“Welcome to Domaine de Sulauze,” says handsome owner and winemaker Guillaume Lefevre, looking miraculously fair under the intense summer sun. We are standing outside our gites (room) for the evening, a gorgeously restored apartment with an expansive kitchen and newly remodeled bathrooms inside a structure several hundred years old.
I am in Provence to meet with winemakers and learn more about the region and its grapes. Guillaume Lefevre, who runs the winery with his attractive Brazilian-born wife Karina, is a biodynamic winemaker who is passionate about his wines to the point that he often grafts the vines himself. “Don’t you have anyone to help you?” I ask, curious why anyone, even someone as young and vigorous as Guillaume would want to perform such exhaustive manual labor. From what I recall from his answer, the reason was because he was impatient to get to work and was too excited to wait for assistance.
After speaking with Guillaume a good hour, one can almost call him the poster child for the ‘new wave’ of Provence-based young winemakers who are obsessed with getting the most from the land and really letting their terroir show through. Yet before I speak more about Karina, Guillaume, and their excellent wines, I must describe this incredible property.
Very exotic and mysterious, and the couple are incredibly lucky to own it.
The private road that leads to the winery is very long and regal, and the ancient stone buildings of the winery have seen more than five or six centuries of winegrowers over the years. Guillaume did not inherit the property, but was able to buy it with a generous loan through a government program created to assist passionate young winemakers and farmers.
The property has many other income streams in addition to wine as the couple can also profit from their very romantic gites (the different apartments accommodate different-sized family groups) and the chateau’s popularity for a destination wedding, with the banquet held in the top floor of the winery.

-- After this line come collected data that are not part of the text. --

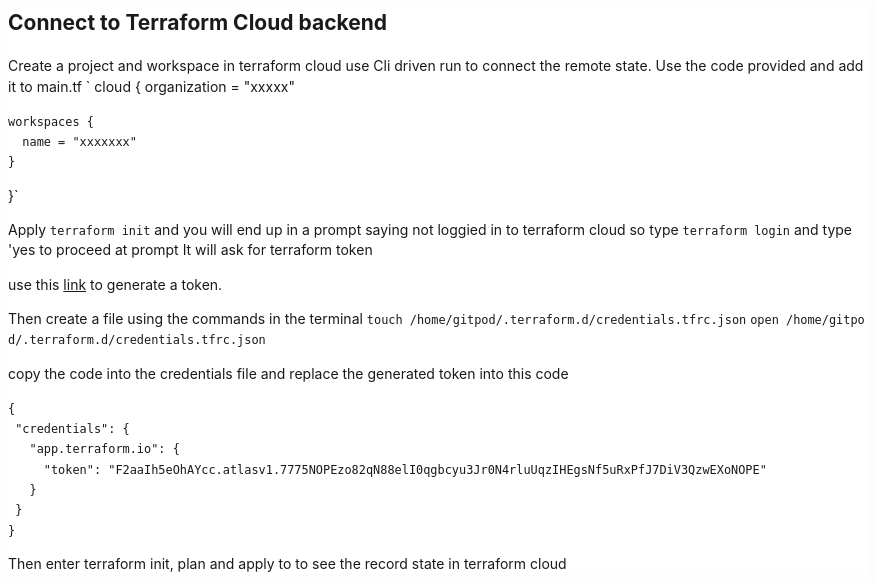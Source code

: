 
## Connect to Terraform Cloud backend

Create a project and workspace in terraform cloud
use Cli driven run to connect the remote state.
Use the code provided and add it to main.tf
`
cloud {
    organization = "xxxxx"

    workspaces {
      name = "xxxxxxx"
    }
  }`

  Apply `terraform init` and you will end up in a prompt saying not loggied in to terraform cloud
  so type `terraform login` and type 'yes to proceed at prompt
  It will ask for terraform token

use this [link](https://app.terraform.io/app/settings/tokens?source=terraform-login) to generate a token.


Then create a file using the commands in the terminal 
 `touch /home/gitpod/.terraform.d/credentials.tfrc.json`
 `open /home/gitpod/.terraform.d/credentials.tfrc.json`

 copy the code into the credentials file and replace the generated token into this code 
 ```
 {
  "credentials": {
    "app.terraform.io": {
      "token": "F2aaIh5eOhAYcc.atlasv1.7775NOPEzo82qN88elI0qgbcyu3Jr0N4rluUqzIHEgsNf5uRxPfJ7DiV3QzwEXoNOPE"
    }
  }
}
```

Then enter terraform init, plan and apply to to see the record state in terraform cloud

Domaine de Sulauze produces white, rose, and red wine from the AOC approved grapes. A tasting revealed very balanced wines, and with Guillaume at the helm, no one would dare expect anything less. He is very much his own man – he has extremely specific ideas about what grapes to grow, how to grow them, and seems to enjoy doing all the “grunt work” himself in the vineyard. Curiously, though, he has a very romantic side in that he named one of his rose wines after the work of a highly literary French author from a town near where he grew up. One can’t help but respect him and think that in the fullness of time (he seems somewhere around thirty) he will really make his mark in Provence.
Karina is also an incredibly intense personality who shares Guillaume’s passion for winemaking, yet seems to control the other businesses including the destination weddings, corporate conferences, gites rentals, and very busy gift shop. They had met during an extreme sporting event, and their competitive nature shows in the way they are able to control their business. Together they have two small delightful children.

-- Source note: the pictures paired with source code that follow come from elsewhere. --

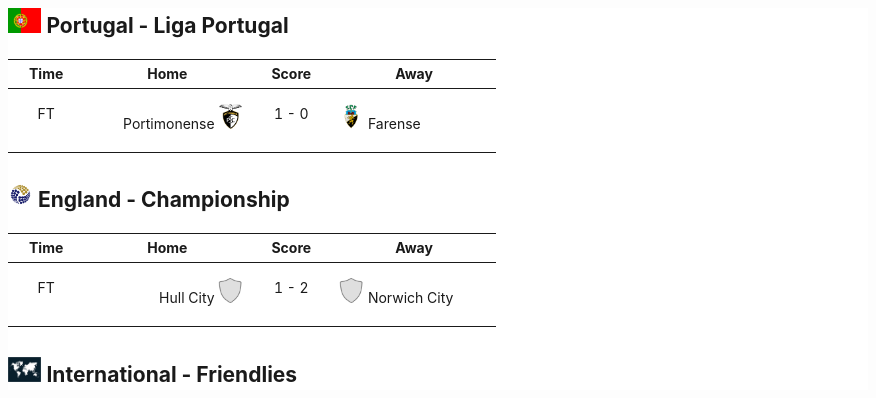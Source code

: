 
## <img src="/static/logos/Portugal-Liga Portugal.png" height="25px"> Portugal - Liga Portugal

<div align="center">

&emsp;Time&emsp; | &emsp;&emsp;&emsp;&emsp;Home&emsp;&emsp;&emsp;&emsp; | &emsp;Score&emsp; | &emsp;&emsp;&emsp;&emsp;Away&emsp;&emsp;&emsp;&emsp; |
| ------------ | ------------ | ------------ | ------------ |
| <p align="center">FT</p> | <p align="right">Portimonense <img src="/static/logos/Portimonense.png" height="25px"></p> | <p align="center">1 - 0</p> | <p align="left"><img src="/static/logos/Farense.png" height="25px"> Farense</p> |
</div>


## <img src="/static/logos/England-Championship.png" height="25px"> England - Championship

<div align="center">

&emsp;Time&emsp; | &emsp;&emsp;&emsp;&emsp;Home&emsp;&emsp;&emsp;&emsp; | &emsp;Score&emsp; | &emsp;&emsp;&emsp;&emsp;Away&emsp;&emsp;&emsp;&emsp; |
| ------------ | ------------ | ------------ | ------------ |
| <p align="center">FT</p> | <p align="right">Hull City <img src="/static/logos/Hull City.png" height="25px"></p> | <p align="center">1 - 2</p> | <p align="left"><img src="/static/logos/Norwich City.png" height="25px"> Norwich City</p> |
</div>


## <img src="/static/logos/International-Friendlies.png" height="25px"> International - Friendlies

I enjoyed everything during my visit, yet perhaps the best part was when Karina showed me the ancient cellar known as “the crypt” which is naturally cool as it is so far underground. Just stone walls and a dirt floor that has seen several centuries of un-remembered winemakers bringing wine up and down the ancient stairs harvest after harvest. No one can even date the year it was first created … it could easily be a thousand years or more.

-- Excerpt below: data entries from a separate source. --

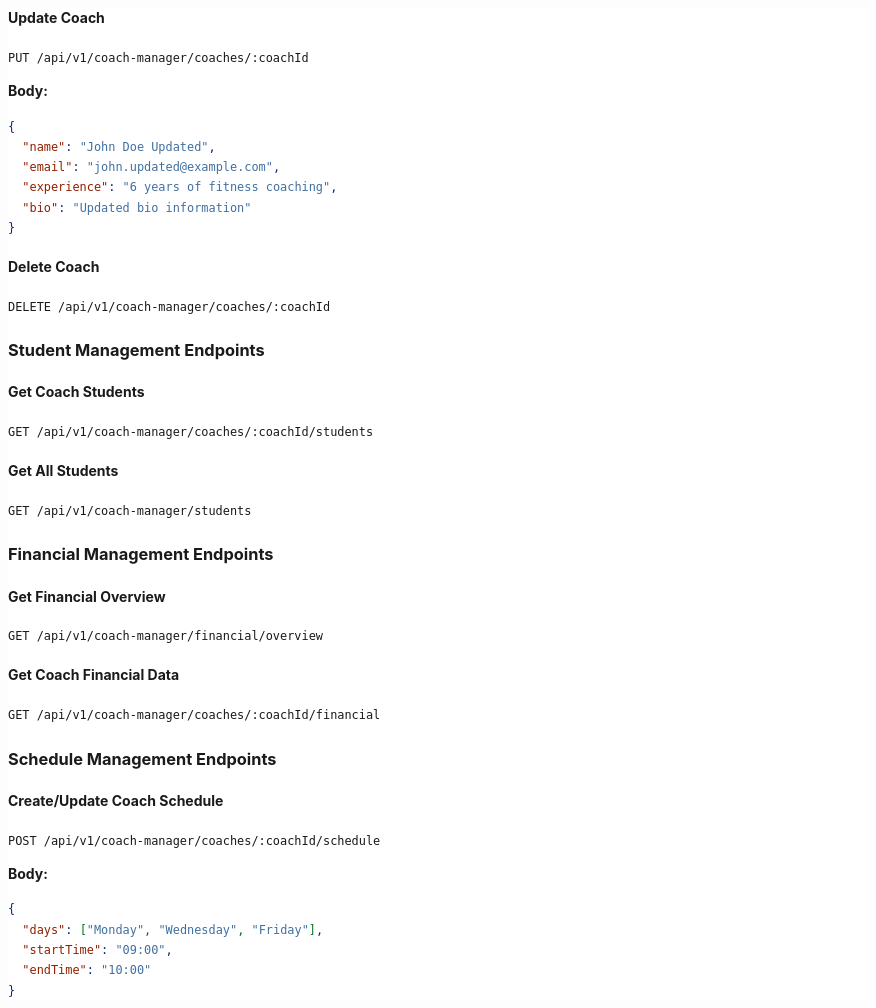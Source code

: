 #### Update Coach
```
PUT /api/v1/coach-manager/coaches/:coachId
```
**Body:**
```json
{
  "name": "John Doe Updated",
  "email": "john.updated@example.com",
  "experience": "6 years of fitness coaching",
  "bio": "Updated bio information"
}
```

#### Delete Coach
```
DELETE /api/v1/coach-manager/coaches/:coachId
```

### Student Management Endpoints

#### Get Coach Students
```
GET /api/v1/coach-manager/coaches/:coachId/students
```

#### Get All Students
```
GET /api/v1/coach-manager/students
```

### Financial Management Endpoints

#### Get Financial Overview
```
GET /api/v1/coach-manager/financial/overview
```

#### Get Coach Financial Data
```
GET /api/v1/coach-manager/coaches/:coachId/financial
```

### Schedule Management Endpoints

#### Create/Update Coach Schedule
```
POST /api/v1/coach-manager/coaches/:coachId/schedule
```
**Body:**
```json
{
  "days": ["Monday", "Wednesday", "Friday"],
  "startTime": "09:00",
  "endTime": "10:00"
}
```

One wonders what these centuries of previous winemakers would think, looking at Guillaume’s and Karina’s ultra-modern cellar? What would they think of all the happy couples marrying in the expansive room above the winery, and the visitors staying in the gites they may have once used for other purposes?
As you can see, the winery provokes many intellectual questions. It is a gorgeous property and I’m sure you will enjoy their wine and facilities.